In the records below, count every line that includes the word "Database". Provide the total alone.

Saved entries:
Content starts

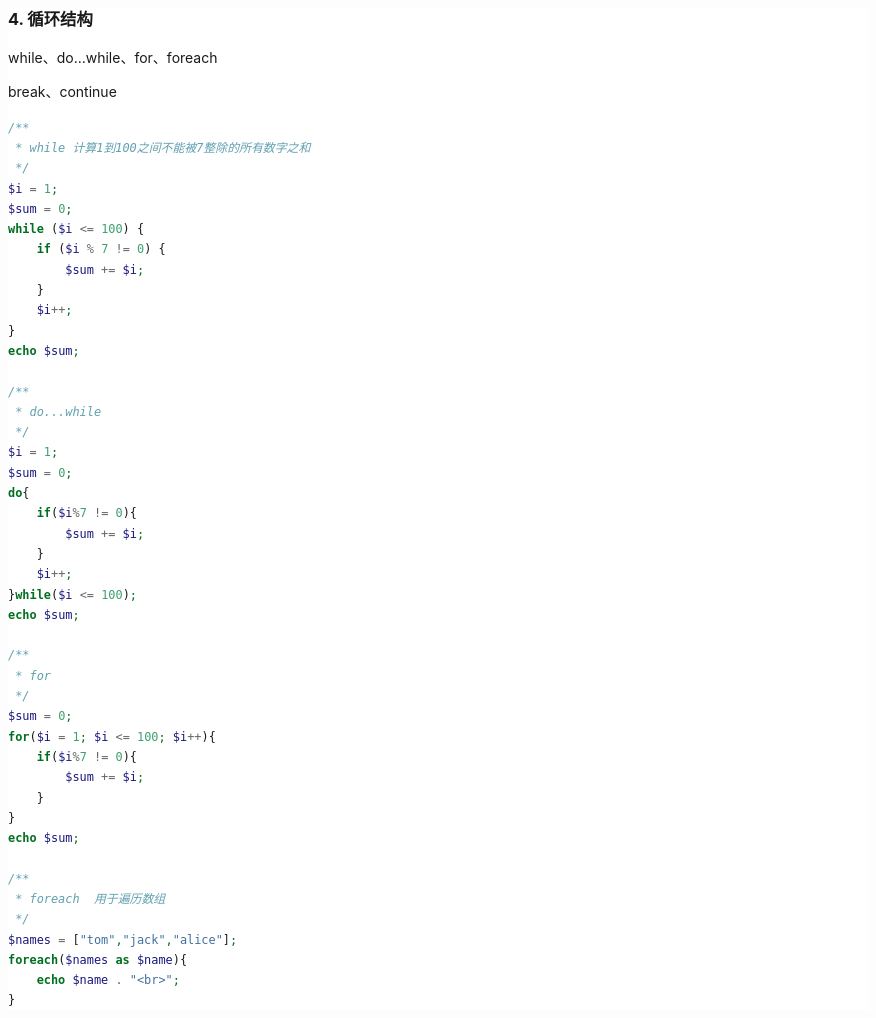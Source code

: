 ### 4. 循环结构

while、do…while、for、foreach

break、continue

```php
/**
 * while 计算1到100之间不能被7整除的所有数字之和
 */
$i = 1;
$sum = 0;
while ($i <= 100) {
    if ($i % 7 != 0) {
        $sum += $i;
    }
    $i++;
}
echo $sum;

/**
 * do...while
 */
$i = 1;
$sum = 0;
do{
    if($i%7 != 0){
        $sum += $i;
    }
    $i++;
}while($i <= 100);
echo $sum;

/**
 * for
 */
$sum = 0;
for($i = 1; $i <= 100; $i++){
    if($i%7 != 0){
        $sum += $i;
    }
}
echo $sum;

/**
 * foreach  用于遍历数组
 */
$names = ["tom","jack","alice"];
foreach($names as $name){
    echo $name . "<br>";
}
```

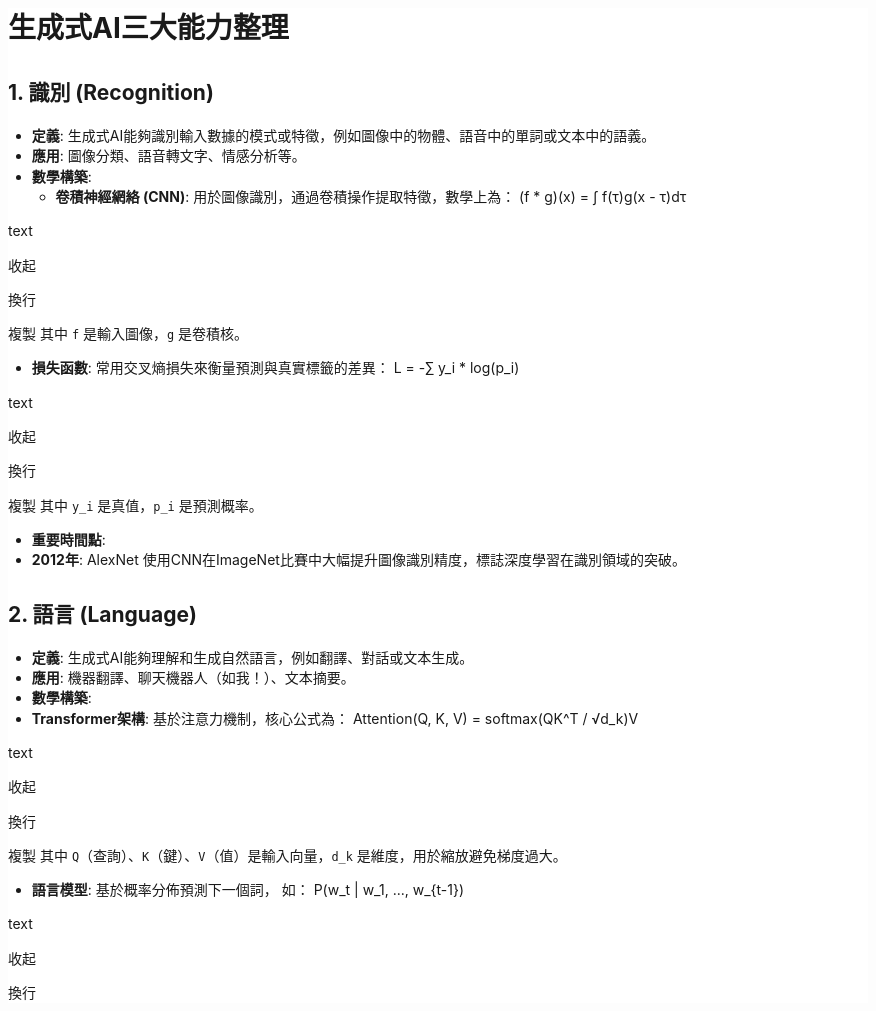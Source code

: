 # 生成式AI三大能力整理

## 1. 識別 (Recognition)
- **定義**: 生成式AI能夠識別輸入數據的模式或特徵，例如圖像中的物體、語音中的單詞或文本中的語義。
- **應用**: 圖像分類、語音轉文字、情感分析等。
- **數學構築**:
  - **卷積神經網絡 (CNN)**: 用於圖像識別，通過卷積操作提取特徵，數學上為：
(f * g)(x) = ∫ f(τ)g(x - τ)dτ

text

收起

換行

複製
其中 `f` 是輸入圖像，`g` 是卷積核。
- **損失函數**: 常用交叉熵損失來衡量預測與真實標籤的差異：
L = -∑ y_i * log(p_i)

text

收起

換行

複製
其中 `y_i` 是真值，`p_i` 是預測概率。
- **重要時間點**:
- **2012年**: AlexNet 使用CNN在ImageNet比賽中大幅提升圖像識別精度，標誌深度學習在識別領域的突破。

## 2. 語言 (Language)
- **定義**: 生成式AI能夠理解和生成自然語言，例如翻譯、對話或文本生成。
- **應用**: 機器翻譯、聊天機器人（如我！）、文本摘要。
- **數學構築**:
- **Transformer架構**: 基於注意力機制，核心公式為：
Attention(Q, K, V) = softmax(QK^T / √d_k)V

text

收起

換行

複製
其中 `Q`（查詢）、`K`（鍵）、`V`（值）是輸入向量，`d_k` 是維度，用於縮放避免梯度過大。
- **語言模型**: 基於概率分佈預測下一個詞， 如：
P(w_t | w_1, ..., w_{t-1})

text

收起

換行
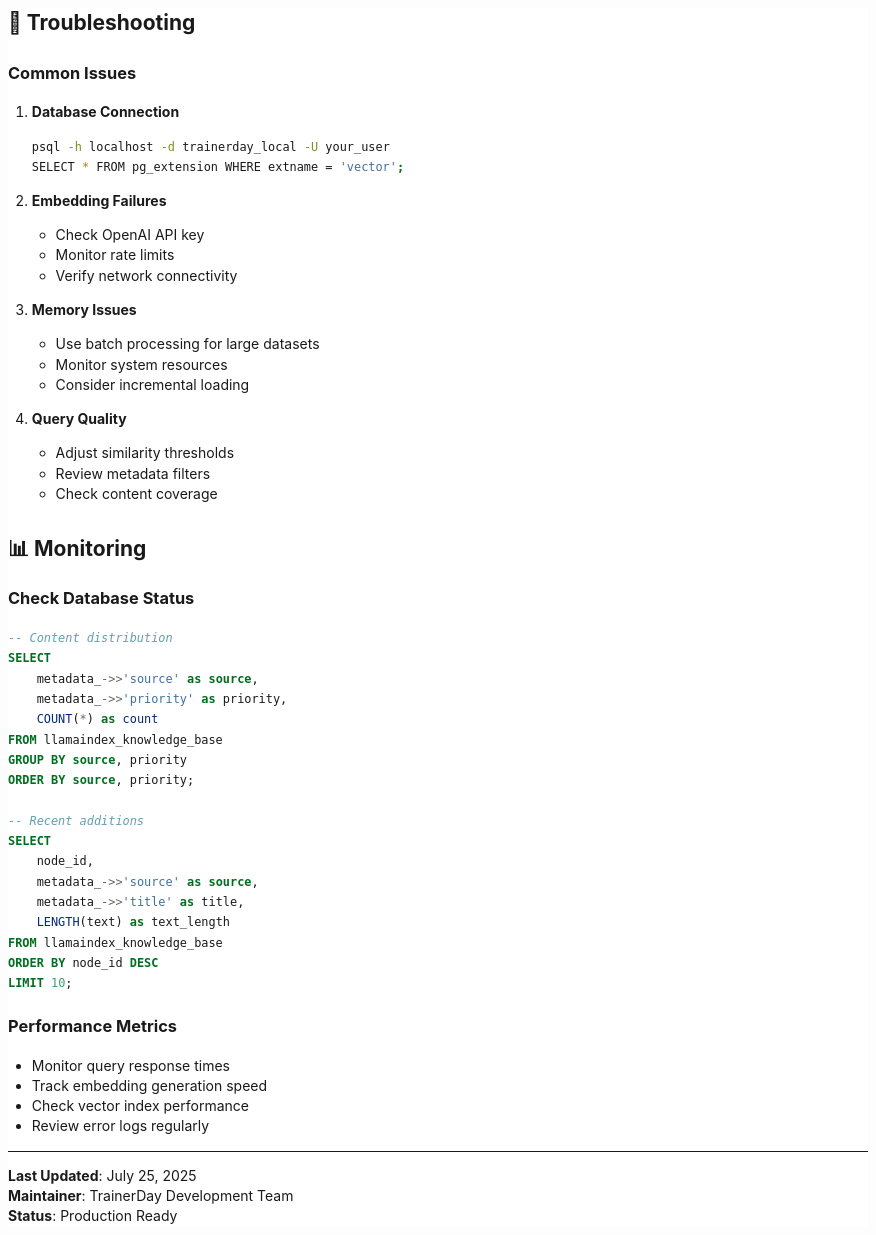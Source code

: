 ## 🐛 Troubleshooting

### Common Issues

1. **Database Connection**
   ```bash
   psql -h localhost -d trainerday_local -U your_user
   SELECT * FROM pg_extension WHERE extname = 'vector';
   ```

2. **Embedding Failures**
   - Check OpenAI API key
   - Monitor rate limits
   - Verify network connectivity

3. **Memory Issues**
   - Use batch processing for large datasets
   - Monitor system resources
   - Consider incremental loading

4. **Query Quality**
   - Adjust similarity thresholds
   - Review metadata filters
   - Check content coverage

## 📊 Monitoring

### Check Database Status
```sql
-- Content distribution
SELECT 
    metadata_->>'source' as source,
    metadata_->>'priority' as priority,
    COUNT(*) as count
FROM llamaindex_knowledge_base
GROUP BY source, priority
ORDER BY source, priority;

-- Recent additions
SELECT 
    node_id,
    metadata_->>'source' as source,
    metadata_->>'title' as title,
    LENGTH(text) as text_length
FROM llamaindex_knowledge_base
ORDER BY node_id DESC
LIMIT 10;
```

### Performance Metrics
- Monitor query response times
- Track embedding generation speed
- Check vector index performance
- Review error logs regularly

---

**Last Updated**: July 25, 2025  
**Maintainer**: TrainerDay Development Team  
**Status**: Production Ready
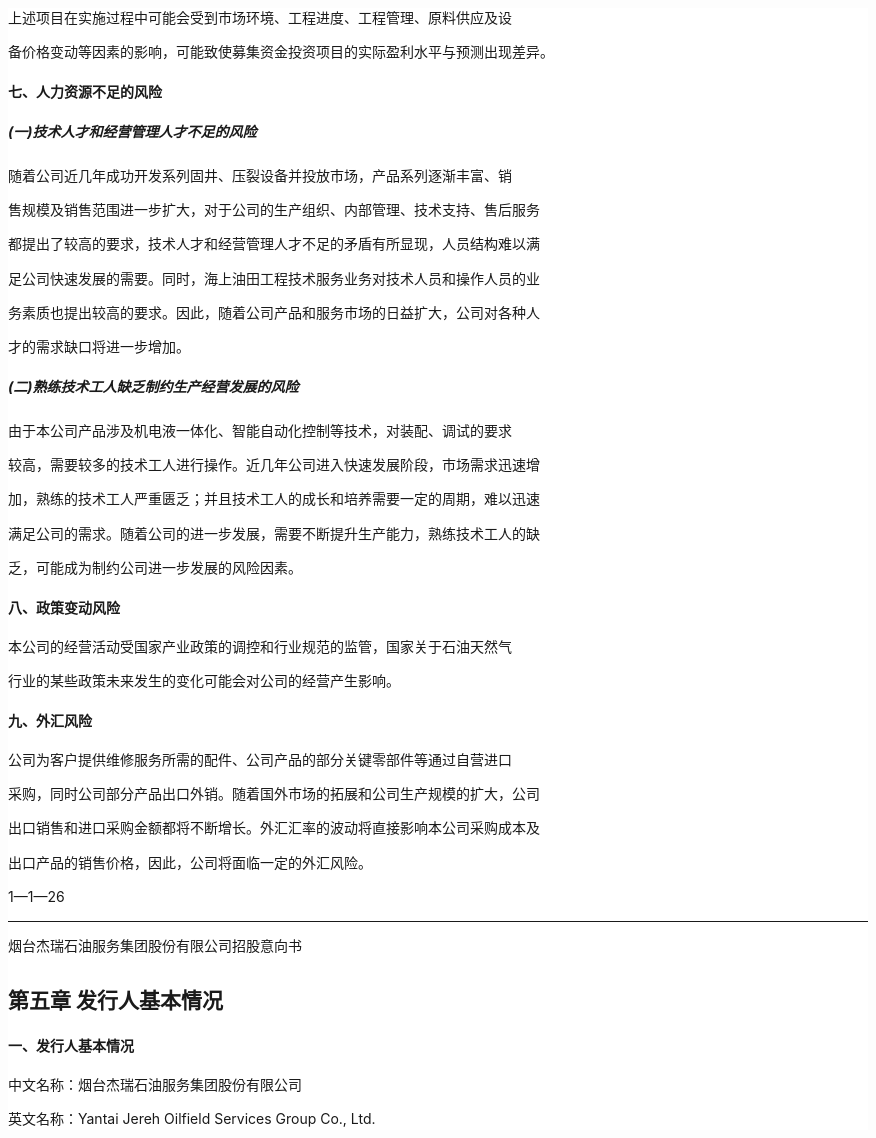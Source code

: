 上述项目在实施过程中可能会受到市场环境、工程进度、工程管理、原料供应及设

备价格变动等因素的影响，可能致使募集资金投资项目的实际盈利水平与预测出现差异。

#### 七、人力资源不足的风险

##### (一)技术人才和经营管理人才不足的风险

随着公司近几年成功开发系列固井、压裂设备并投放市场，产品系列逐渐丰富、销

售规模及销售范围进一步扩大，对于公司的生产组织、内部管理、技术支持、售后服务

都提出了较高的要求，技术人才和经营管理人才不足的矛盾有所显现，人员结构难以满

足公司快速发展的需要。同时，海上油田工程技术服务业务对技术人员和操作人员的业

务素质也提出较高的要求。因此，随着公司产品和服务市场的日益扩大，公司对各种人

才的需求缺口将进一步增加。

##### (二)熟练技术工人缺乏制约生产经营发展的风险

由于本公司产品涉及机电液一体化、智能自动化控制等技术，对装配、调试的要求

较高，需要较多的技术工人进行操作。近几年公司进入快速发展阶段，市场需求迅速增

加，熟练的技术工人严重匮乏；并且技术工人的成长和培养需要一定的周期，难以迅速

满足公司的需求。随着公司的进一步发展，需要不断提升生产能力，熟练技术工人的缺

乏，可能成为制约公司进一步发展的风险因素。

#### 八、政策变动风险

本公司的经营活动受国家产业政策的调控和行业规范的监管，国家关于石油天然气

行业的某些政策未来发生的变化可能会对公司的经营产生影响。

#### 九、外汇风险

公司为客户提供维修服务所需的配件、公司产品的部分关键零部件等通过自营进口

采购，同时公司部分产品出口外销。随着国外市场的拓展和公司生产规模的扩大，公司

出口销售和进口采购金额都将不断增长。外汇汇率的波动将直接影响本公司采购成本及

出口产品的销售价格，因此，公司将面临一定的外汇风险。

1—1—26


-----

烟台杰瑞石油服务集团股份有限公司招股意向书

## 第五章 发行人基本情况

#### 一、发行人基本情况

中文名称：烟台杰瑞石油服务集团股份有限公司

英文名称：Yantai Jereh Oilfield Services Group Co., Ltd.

Content ends

▸ **Finished task**: 2